(Exercise data Opens)
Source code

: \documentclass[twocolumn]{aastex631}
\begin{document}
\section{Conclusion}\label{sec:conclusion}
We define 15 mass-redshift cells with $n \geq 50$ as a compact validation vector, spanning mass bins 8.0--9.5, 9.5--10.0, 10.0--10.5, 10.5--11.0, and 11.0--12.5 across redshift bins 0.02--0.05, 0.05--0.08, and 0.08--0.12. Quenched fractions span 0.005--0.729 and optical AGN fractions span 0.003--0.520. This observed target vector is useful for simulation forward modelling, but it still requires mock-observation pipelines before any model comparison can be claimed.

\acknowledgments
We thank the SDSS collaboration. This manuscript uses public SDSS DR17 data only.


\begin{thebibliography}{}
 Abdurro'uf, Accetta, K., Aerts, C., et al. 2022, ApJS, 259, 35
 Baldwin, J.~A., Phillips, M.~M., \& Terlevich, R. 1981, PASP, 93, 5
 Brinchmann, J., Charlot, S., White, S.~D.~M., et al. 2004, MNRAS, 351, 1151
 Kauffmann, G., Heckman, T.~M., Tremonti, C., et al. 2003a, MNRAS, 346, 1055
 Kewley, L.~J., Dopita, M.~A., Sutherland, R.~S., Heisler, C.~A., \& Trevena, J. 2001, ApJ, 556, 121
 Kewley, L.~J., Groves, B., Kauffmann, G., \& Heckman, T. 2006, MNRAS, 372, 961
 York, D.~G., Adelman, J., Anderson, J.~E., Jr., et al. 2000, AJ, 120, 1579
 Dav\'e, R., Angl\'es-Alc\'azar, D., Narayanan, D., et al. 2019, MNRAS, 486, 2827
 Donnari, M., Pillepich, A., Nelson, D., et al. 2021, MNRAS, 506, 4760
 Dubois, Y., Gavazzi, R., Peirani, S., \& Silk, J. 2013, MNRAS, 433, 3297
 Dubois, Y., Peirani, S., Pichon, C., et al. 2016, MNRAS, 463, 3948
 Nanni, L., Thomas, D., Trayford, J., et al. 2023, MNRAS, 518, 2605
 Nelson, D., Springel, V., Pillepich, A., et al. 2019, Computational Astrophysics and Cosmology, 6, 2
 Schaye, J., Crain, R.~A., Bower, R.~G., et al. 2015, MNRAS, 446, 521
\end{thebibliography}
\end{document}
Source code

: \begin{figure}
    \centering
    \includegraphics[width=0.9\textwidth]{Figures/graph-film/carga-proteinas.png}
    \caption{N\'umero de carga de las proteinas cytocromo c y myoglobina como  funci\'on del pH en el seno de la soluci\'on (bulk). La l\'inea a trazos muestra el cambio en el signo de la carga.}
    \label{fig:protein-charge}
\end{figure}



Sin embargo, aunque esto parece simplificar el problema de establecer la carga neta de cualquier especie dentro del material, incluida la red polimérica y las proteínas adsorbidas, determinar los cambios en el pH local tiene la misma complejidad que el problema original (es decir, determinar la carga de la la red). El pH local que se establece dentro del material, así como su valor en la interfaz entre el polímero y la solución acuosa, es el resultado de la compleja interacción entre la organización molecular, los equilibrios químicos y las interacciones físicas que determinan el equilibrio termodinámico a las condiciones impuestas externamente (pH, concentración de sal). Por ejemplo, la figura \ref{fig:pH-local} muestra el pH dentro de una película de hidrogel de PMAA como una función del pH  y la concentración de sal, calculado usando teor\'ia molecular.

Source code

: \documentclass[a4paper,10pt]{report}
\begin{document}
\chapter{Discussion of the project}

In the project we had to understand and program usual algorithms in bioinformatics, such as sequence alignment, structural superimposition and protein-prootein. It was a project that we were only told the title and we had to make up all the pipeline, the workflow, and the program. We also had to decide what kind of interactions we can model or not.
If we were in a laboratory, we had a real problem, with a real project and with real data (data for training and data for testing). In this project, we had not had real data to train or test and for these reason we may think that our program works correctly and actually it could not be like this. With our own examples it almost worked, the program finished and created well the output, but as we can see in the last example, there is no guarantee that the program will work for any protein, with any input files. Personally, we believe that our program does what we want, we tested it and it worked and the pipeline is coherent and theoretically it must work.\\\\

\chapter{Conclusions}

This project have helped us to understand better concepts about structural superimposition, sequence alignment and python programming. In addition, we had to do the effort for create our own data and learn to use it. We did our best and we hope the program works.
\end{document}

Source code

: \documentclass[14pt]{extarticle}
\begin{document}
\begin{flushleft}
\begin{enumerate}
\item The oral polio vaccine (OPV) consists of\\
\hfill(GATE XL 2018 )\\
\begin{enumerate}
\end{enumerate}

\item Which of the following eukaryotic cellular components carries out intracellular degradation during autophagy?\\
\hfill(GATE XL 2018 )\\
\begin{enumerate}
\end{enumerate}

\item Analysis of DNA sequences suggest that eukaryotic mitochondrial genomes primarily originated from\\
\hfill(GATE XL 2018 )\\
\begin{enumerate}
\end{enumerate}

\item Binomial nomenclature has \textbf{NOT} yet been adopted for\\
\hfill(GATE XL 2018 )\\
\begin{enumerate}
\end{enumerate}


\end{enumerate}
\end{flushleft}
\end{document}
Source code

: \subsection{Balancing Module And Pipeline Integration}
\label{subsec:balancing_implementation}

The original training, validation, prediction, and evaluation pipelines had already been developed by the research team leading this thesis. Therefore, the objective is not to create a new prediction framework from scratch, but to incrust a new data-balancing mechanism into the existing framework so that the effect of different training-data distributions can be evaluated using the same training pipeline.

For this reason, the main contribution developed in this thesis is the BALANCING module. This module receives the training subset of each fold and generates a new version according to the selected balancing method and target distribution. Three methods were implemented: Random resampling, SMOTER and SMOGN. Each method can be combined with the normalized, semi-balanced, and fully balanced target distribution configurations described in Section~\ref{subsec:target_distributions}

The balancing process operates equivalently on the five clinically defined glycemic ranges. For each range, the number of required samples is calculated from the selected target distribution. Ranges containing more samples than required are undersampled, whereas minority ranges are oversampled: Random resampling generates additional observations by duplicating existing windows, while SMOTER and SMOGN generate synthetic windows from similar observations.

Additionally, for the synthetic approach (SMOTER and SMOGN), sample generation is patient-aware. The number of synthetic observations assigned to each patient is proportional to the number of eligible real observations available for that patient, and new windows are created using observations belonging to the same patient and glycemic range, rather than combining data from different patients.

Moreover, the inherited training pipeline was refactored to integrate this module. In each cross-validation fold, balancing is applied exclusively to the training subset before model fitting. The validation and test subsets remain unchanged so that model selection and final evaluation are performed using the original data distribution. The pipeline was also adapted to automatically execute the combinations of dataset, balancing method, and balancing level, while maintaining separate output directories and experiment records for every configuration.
(Exercise data Closes)
> Task item: Return each line of the listing that holds the string "Nelson".

> Exercise result:
 Donnari, M., Pillepich, A., Nelson, D., et al. 2021, MNRAS, 506, 4760
 Nelson, D., Springel, V., Pillepich, A., et al. 2019, Computational Astrophysics and Cosmology, 6, 2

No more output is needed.